Viani: i riti arcaici vivranno se avvicinati ai nostri tempi 

Il regista abruzzese a Francavilla con il suo film documentario “Un paese a colori” racconto del corteo delle maschere carnevalesche di Castiglione Messer Marino

FRANCAVILLA AL MARE . «Nel west della provincia di Chieti non fosse per i confini politici con l’alto Molise si potrebbe pensare di trovarsi in Perù. Una festa meravigliosa che risale alla notte dei tempi e che rischia di scomparire per via della modernità che ne va cancellando le tracce identitarie, la ritualità. Di questo come di altri riti».
Il regista Dino Viani presenta l’ultima perla della sua epopea del mondo contadino abruzzese, il film documentario “Un paese a colori.
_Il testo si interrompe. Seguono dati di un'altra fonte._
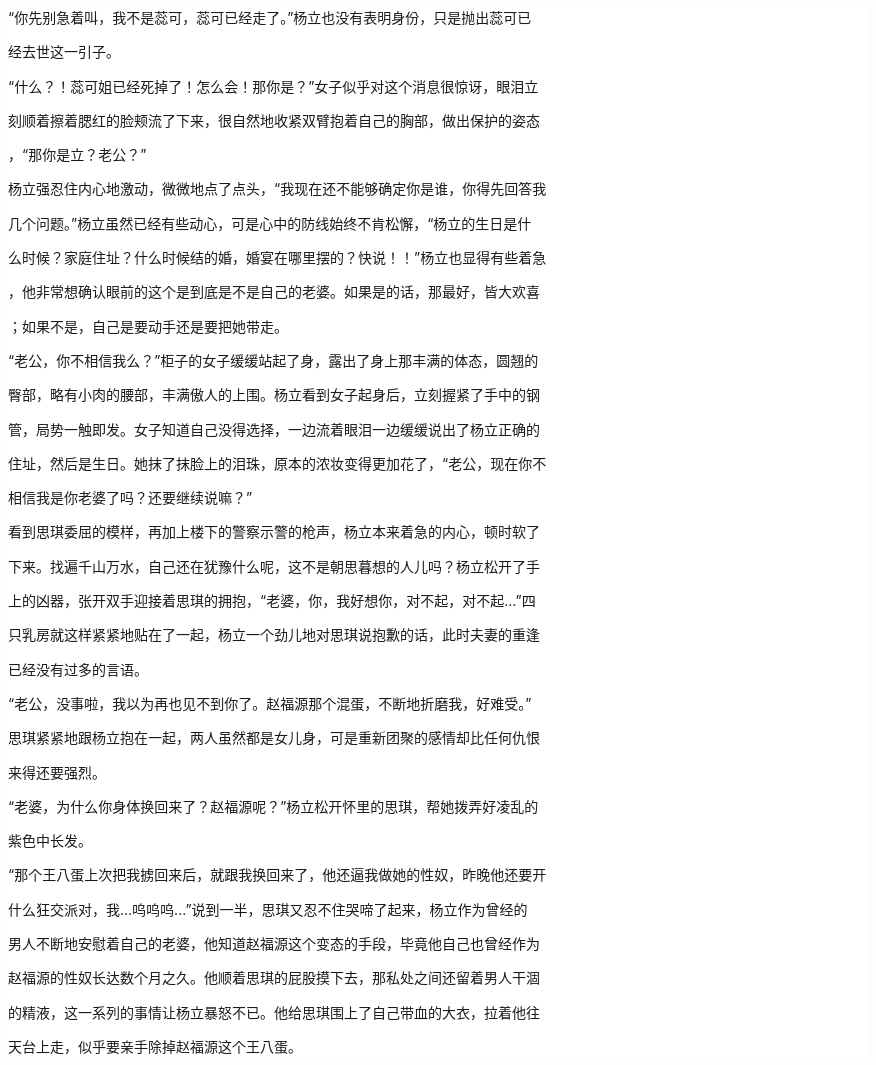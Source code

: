 

“你先别急着叫，我不是蕊可，蕊可已经走了。”杨立也没有表明身份，只是抛出蕊可已

经去世这一引子。

“什么？！蕊可姐已经死掉了！怎么会！那你是？”女子似乎对这个消息很惊讶，眼泪立

刻顺着擦着腮红的脸颊流了下来，很自然地收紧双臂抱着自己的胸部，做出保护的姿态

，“那你是立？老公？”

杨立强忍住内心地激动，微微地点了点头，“我现在还不能够确定你是谁，你得先回答我

几个问题。”杨立虽然已经有些动心，可是心中的防线始终不肯松懈，“杨立的生日是什

么时候？家庭住址？什么时候结的婚，婚宴在哪里摆的？快说！！”杨立也显得有些着急

，他非常想确认眼前的这个是到底是不是自己的老婆。如果是的话，那最好，皆大欢喜

；如果不是，自己是要动手还是要把她带走。

“老公，你不相信我么？”柜子的女子缓缓站起了身，露出了身上那丰满的体态，圆翘的

臀部，略有小肉的腰部，丰满傲人的上围。杨立看到女子起身后，立刻握紧了手中的钢

管，局势一触即发。女子知道自己没得选择，一边流着眼泪一边缓缓说出了杨立正确的

住址，然后是生日。她抹了抹脸上的泪珠，原本的浓妆变得更加花了，“老公，现在你不

相信我是你老婆了吗？还要继续说嘛？”

看到思琪委屈的模样，再加上楼下的警察示警的枪声，杨立本来着急的内心，顿时软了

下来。找遍千山万水，自己还在犹豫什么呢，这不是朝思暮想的人儿吗？杨立松开了手

上的凶器，张开双手迎接着思琪的拥抱，“老婆，你，我好想你，对不起，对不起...”四

只乳房就这样紧紧地贴在了一起，杨立一个劲儿地对思琪说抱歉的话，此时夫妻的重逢

已经没有过多的言语。



“老公，没事啦，我以为再也见不到你了。赵福源那个混蛋，不断地折磨我，好难受。”

思琪紧紧地跟杨立抱在一起，两人虽然都是女儿身，可是重新团聚的感情却比任何仇恨

来得还要强烈。



“老婆，为什么你身体换回来了？赵福源呢？”杨立松开怀里的思琪，帮她拨弄好凌乱的

紫色中长发。

“那个王八蛋上次把我掳回来后，就跟我换回来了，他还逼我做她的性奴，昨晚他还要开

什么狂交派对，我...呜呜呜...”说到一半，思琪又忍不住哭啼了起来，杨立作为曾经的

男人不断地安慰着自己的老婆，他知道赵福源这个变态的手段，毕竟他自己也曾经作为

赵福源的性奴长达数个月之久。他顺着思琪的屁股摸下去，那私处之间还留着男人干涸

的精液，这一系列的事情让杨立暴怒不已。他给思琪围上了自己带血的大衣，拉着他往

天台上走，似乎要亲手除掉赵福源这个王八蛋。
Il Carnevale di Castiglione Messer Marino”, sabato 27 aprile, ore 17 , spazi del Museo Michetti di Francavilla in piazza San Domenico, ingresso libero.
Un lavoro indipendente, di 30 minuti, realizzato lo scorso febbraio in occasione della sfilata della “mascra”, il corteo di maschere carnevalesche guidato da coloratissimi pulcinella che corrono per le vie del paese indossando alti copricapi a forma conica. Prodotto da Terre Immaginarie Film in collaborazione con l'associazione castiglionese Pulgnella, il filmato prende spunto dai ricordi della festa vissuta dagli anziani del paese per in qualche modo «rielaborarne la memoria e salvaguardarla dall'oblio della modernità» come racconta l'autore e regista di Ari al Centro. Dopo l' anteprima a Francavilla “Un paese a colori” verrà presentato nel suo luogo d'origine, Castiglione Messer Marino».
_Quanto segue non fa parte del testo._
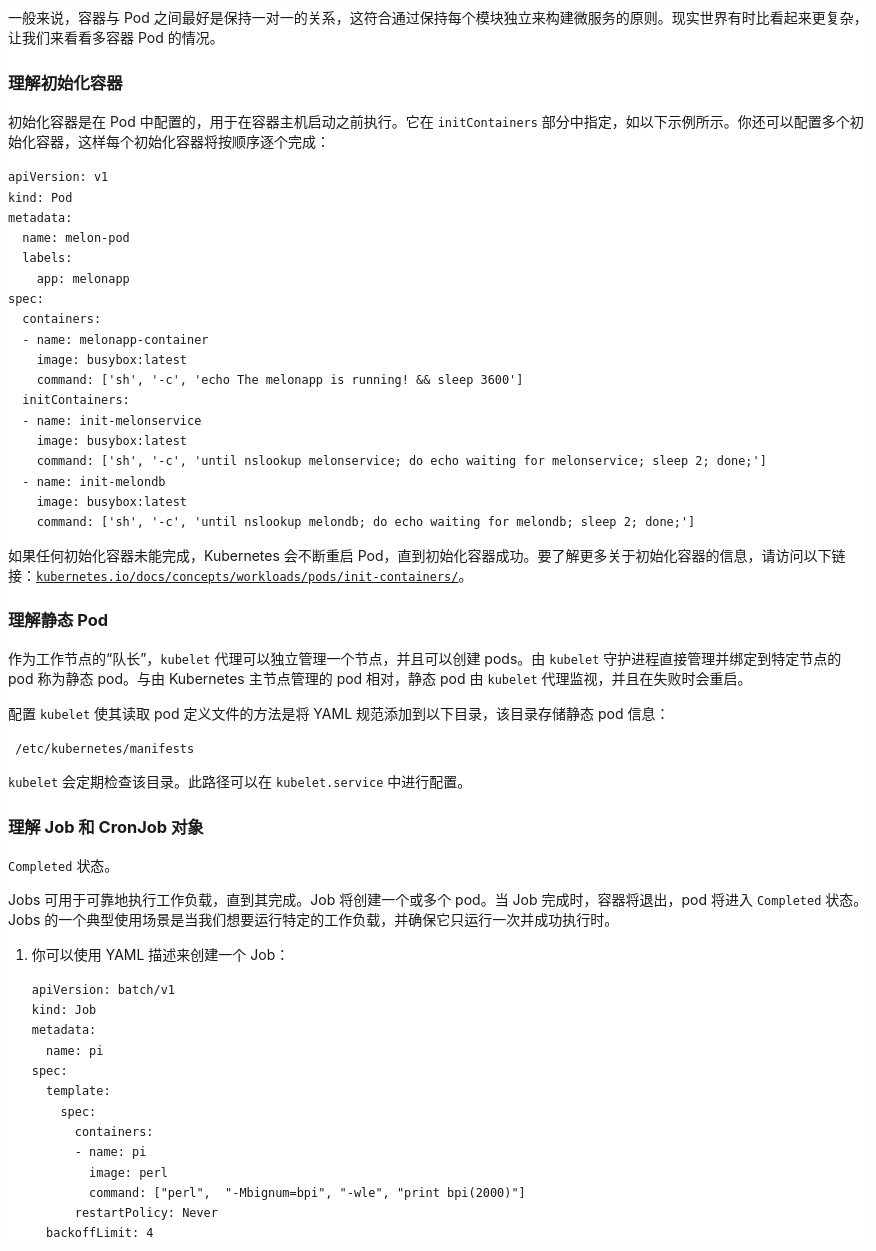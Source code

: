 一般来说，容器与 Pod 之间最好是保持一对一的关系，这符合通过保持每个模块独立来构建微服务的原则。现实世界有时比看起来更复杂，让我们来看看多容器 Pod 的情况。

### 理解初始化容器

初始化容器是在 Pod 中配置的，用于在容器主机启动之前执行。它在 `initContainers` 部分中指定，如以下示例所示。你还可以配置多个初始化容器，这样每个初始化容器将按顺序逐个完成：

```
apiVersion: v1
kind: Pod
metadata:
  name: melon-pod
  labels:
    app: melonapp
spec:
  containers:
  - name: melonapp-container
    image: busybox:latest
    command: ['sh', '-c', 'echo The melonapp is running! && sleep 3600']
  initContainers:
  - name: init-melonservice
    image: busybox:latest
    command: ['sh', '-c', 'until nslookup melonservice; do echo waiting for melonservice; sleep 2; done;']
  - name: init-melondb
    image: busybox:latest
    command: ['sh', '-c', 'until nslookup melondb; do echo waiting for melondb; sleep 2; done;']
```

如果任何初始化容器未能完成，Kubernetes 会不断重启 Pod，直到初始化容器成功。要了解更多关于初始化容器的信息，请访问以下链接：[`kubernetes.io/docs/concepts/workloads/pods/init-containers/`](https://kubernetes.io/docs/concepts/workloads/pods/init-containers/)。

### 理解静态 Pod

作为工作节点的“队长”，`kubelet` 代理可以独立管理一个节点，并且可以创建 pods。由 `kubelet` 守护进程直接管理并绑定到特定节点的 pod 称为静态 pod。与由 Kubernetes 主节点管理的 pod 相对，静态 pod 由 `kubelet` 代理监视，并且在失败时会重启。

配置 `kubelet` 使其读取 pod 定义文件的方法是将 YAML 规范添加到以下目录，该目录存储静态 pod 信息：

```
 /etc/kubernetes/manifests
```

`kubelet` 会定期检查该目录。此路径可以在 `kubelet.service` 中进行配置。

### 理解 Job 和 CronJob 对象

`Completed` 状态。

Jobs 可用于可靠地执行工作负载，直到其完成。Job 将创建一个或多个 pod。当 Job 完成时，容器将退出，pod 将进入 `Completed` 状态。Jobs 的一个典型使用场景是当我们想要运行特定的工作负载，并确保它只运行一次并成功执行时。

1.  你可以使用 YAML 描述来创建一个 Job：

    ```
    apiVersion: batch/v1
    kind: Job
    metadata:
      name: pi
    spec:
      template:
        spec:
          containers:
          - name: pi
            image: perl
            command: ["perl",  "-Mbignum=bpi", "-wle", "print bpi(2000)"]
          restartPolicy: Never
      backoffLimit: 4
    ```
Viani, al di là del documentario tout court cosa ha voluto rappresentare con il suo ultimo lavoro?
«“Un paese a colori” è un tentativo di ritrovare il volto della creatura umana e arginare la rimozione in atto dei riti di comunità, del tempo condiviso, il tempo della festa attesa tutto l'anno. Oggi non si avverte più la necessità di condividere esperienze reali con i propri simili, si vive in modo individualista cercando forme virtuali di intrattenimento e aggregazione, una deriva sociale e culturale. C’è confusione sull’idea di “conservazione” del passato, del “c’era una volta”, non serve la retorica del ricordo ma l’intelligenza della rappresentazione di gesti e ricordi che hanno dato senso a quel rito».
Il Carnevale di Castiglione M. M. rappresenta un costume antico ancora praticato in pochissimi comuni dell'entroterra appenninico e strettamente legato alla cultura e alla civiltà di montagna. Come si dà nuovo ossigeno a un rito arcaico?
«Se non capiamo come sono nati i racconti del focolare e le motivazioni che hanno portato delle genti a creare rappresentazioni collettive come questa, non riusciremo mai a salvarli dall’oblio. Bisogna capirne l’origine, l’isolamento di una comunità di alta montagna che restava isolata per mesi dalle nevicate ha stimolato l’immaginario, il desiderio di socializzazione e di ricreazione per superare l’esilio dei lunghi mesi invernali. Il benessere moderno e lo spopolamento di questi luoghi hanno contribuito all’estinzione di tradizioni collettive tramandate per secoli, oggi considerate reminiscenze di una cultura obsoleta e arcaica. Pensare di conservarle a tutti i costi significa non voler prendere atto dei cambiamenti sociali, culturali e antropologici avvenuti».
Come salvarli allora?
«Avvicinandoli al nostro modo di vivere, partecipando a occhi aperti ricollocandoli nel tempo che viviamo. È come riattualizzare un mobile d’epoca nell’arredamento contemporaneo».
Che cosa l’ha più affascinato di questa festa?
«La bellezza dell’espressione spontanea di una comunità, il messaggio di inclusione, l’accoglienza del “forestiero” attraverso il rito del cibo, le “Sagne a la cotteure” mangiate con le mani dallo stesso paiolo, il massimo della condivisione con l’altro. Un modo nobile di riaffermare quel senso di appartenenza, di comunità, senza la quale si è perduti».